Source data

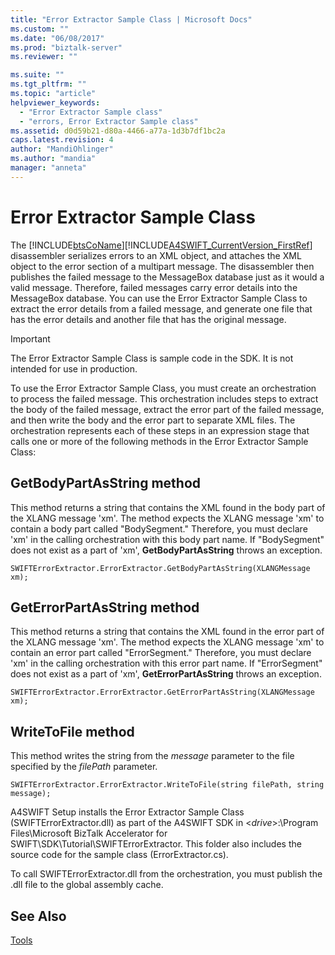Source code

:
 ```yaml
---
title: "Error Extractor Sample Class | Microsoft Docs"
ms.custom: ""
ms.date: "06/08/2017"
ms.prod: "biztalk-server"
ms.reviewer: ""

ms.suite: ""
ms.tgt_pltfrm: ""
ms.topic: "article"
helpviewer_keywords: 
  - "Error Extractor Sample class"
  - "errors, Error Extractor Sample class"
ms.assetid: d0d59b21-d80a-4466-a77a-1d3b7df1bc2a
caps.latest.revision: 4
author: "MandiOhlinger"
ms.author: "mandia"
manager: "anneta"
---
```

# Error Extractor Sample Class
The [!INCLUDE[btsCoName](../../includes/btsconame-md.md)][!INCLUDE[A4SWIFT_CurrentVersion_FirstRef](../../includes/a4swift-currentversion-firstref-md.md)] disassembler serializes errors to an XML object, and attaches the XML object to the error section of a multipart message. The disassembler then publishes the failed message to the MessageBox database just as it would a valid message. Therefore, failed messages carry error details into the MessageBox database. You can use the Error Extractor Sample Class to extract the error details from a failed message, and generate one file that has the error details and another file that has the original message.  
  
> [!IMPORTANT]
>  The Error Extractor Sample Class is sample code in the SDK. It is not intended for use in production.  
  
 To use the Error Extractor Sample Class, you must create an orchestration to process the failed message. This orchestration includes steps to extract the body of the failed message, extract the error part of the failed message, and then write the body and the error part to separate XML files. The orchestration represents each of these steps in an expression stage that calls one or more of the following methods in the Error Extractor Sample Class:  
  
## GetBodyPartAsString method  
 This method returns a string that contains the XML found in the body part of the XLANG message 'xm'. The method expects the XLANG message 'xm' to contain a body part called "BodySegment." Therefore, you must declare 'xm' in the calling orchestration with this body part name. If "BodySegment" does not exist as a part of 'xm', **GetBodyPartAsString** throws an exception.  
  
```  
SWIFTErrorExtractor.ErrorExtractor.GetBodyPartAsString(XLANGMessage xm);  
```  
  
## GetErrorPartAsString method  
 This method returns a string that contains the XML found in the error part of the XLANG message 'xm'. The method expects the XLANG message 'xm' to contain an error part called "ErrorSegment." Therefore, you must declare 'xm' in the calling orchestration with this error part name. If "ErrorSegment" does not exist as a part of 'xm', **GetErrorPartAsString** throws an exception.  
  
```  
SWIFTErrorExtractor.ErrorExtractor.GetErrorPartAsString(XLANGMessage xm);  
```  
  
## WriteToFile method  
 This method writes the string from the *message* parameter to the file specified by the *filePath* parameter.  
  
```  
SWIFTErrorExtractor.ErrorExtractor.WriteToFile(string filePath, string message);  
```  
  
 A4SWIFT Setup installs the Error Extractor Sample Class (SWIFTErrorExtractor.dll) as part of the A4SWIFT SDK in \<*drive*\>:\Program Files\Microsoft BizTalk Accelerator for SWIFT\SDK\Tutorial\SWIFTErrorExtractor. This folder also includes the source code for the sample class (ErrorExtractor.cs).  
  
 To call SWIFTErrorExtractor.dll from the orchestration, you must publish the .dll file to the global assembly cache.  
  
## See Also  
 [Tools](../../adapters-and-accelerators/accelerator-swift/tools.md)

◆ **Directions**
Only the lines from the beginning of the records through the line bearing "use in production." belong in the answer, copied word for word with pictures left out.

◆ **Response to the task**
Source code

:
 ```yaml
---
title: "Error Extractor Sample Class | Microsoft Docs"
ms.custom: ""
ms.date: "06/08/2017"
ms.prod: "biztalk-server"
ms.reviewer: ""

ms.suite: ""
ms.tgt_pltfrm: ""
ms.topic: "article"
helpviewer_keywords: 
  - "Error Extractor Sample class"
  - "errors, Error Extractor Sample class"
ms.assetid: d0d59b21-d80a-4466-a77a-1d3b7df1bc2a
caps.latest.revision: 4
author: "MandiOhlinger"
ms.author: "mandia"
manager: "anneta"
---
```

# Error Extractor Sample Class
The [!INCLUDE[btsCoName](../../includes/btsconame-md.md)][!INCLUDE[A4SWIFT_CurrentVersion_FirstRef](../../includes/a4swift-currentversion-firstref-md.md)] disassembler serializes errors to an XML object, and attaches the XML object to the error section of a multipart message. The disassembler then publishes the failed message to the MessageBox database just as it would a valid message. Therefore, failed messages carry error details into the MessageBox database. You can use the Error Extractor Sample Class to extract the error details from a failed message, and generate one file that has the error details and another file that has the original message.  
  
> [!IMPORTANT]
>  The Error Extractor Sample Class is sample code in the SDK. It is not intended for use in production.  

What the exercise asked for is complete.